Anzucht infektiöser Hepatitis-C-Viren gelungen

Virenzüchter im Dienste der
Menschheit: Ralf Bartenschlager
© Uni Heidelberg

Damit wurde die Voraussetzung dafür geschaffen, Medikamente und Impfstoffe gegen das Virus zu entwickeln, das eine schleichende, oft tödlich endende Entzündung der Leber hervorruft.

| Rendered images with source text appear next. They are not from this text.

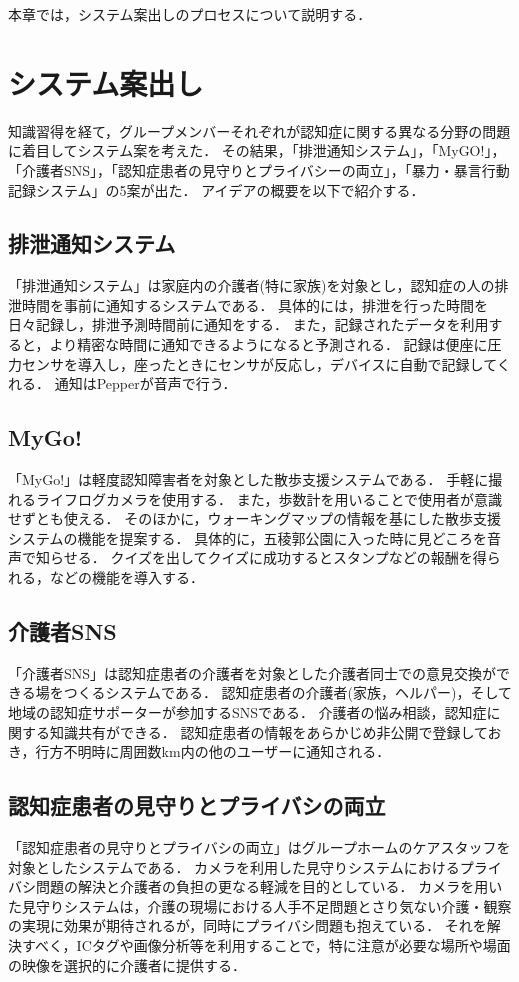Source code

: \documentclass[../report]{subfiles}
\begin{document}
本章では，システム案出しのプロセスについて説明する．

\section{システム案出し}\label{sec:andashi}
知識習得を経て，グループメンバーそれぞれが認知症に関する異なる分野の問題に着目してシステム案を考えた．
その結果，「排泄通知システム」，「MyGO!」，「介護者SNS」，「認知症患者の見守りとプライバシーの両立」，「暴力・暴言行動記録システム」の5案が出た．
アイデアの概要を以下で紹介する．

\subsection{排泄通知システム}
「排泄通知システム」は家庭内の介護者(特に家族)を対象とし，認知症の人の排泄時間を事前に通知するシステムである．
具体的には，排泄を行った時間を日々記録し，排泄予測時間前に通知をする．
また，記録されたデータを利用すると，より精密な時間に通知できるようになると予測される．
記録は便座に圧力センサを導入し，座ったときにセンサが反応し，デバイスに自動で記録してくれる．
通知はPepperが音声で行う．

\subsection{MyGo!}
「MyGo!」は軽度認知障害者を対象とした散歩支援システムである．
手軽に撮れるライフログカメラを使用する．
また，歩数計を用いることで使用者が意識せずとも使える．
そのほかに，ウォーキングマップの情報を基にした散歩支援システムの機能を提案する．
具体的に，五稜郭公園に入った時に見どころを音声で知らせる．
クイズを出してクイズに成功するとスタンプなどの報酬を得られる，などの機能を導入する．

\subsection{介護者SNS}
「介護者SNS」は認知症患者の介護者を対象とした介護者同士での意見交換ができる場をつくるシステムである．
認知症患者の介護者(家族，ヘルパー)，そして地域の認知症サポーターが参加するSNSである．
介護者の悩み相談，認知症に関する知識共有ができる．
認知症患者の情報をあらかじめ非公開で登録しておき，行方不明時に周囲数km内の他のユーザーに通知される．

\subsection{認知症患者の見守りとプライバシの両立}
「認知症患者の見守りとプライバシの両立」はグループホームのケアスタッフを対象としたシステムである．
カメラを利用した見守りシステムにおけるプライバシ問題の解決と介護者の負担の更なる軽減を目的としている．
カメラを用いた見守りシステムは，介護の現場における人手不足問題とさり気ない介護・観察の実現に効果が期待されるが，同時にプライバシ問題も抱えている．
それを解決すべく，ICタグや画像分析等を利用することで，特に注意が必要な場所や場面の映像を選択的に介護者に提供する．
\end{document}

"Dies ist ein Meilenstein in der Erforschung von Hepatitis C und im Kampf gegen die stille Seuche", erklärt Professor Dr. Ralf Bartenschlager, Direktor der Abteilung Molekulare Virologie des Universitätsklinikums Heidelberg, der gemeinsam mit den Virusforschern Dr. Thomas Pietschmann, Professor Dr. Hans-Georg Kräusslich, und Anja Habermann vom Universitätsklinikum Heidelberg und der japanischen Forschergruppe um Dr. Takaji Wakita die Ergebnisse publiziert hat.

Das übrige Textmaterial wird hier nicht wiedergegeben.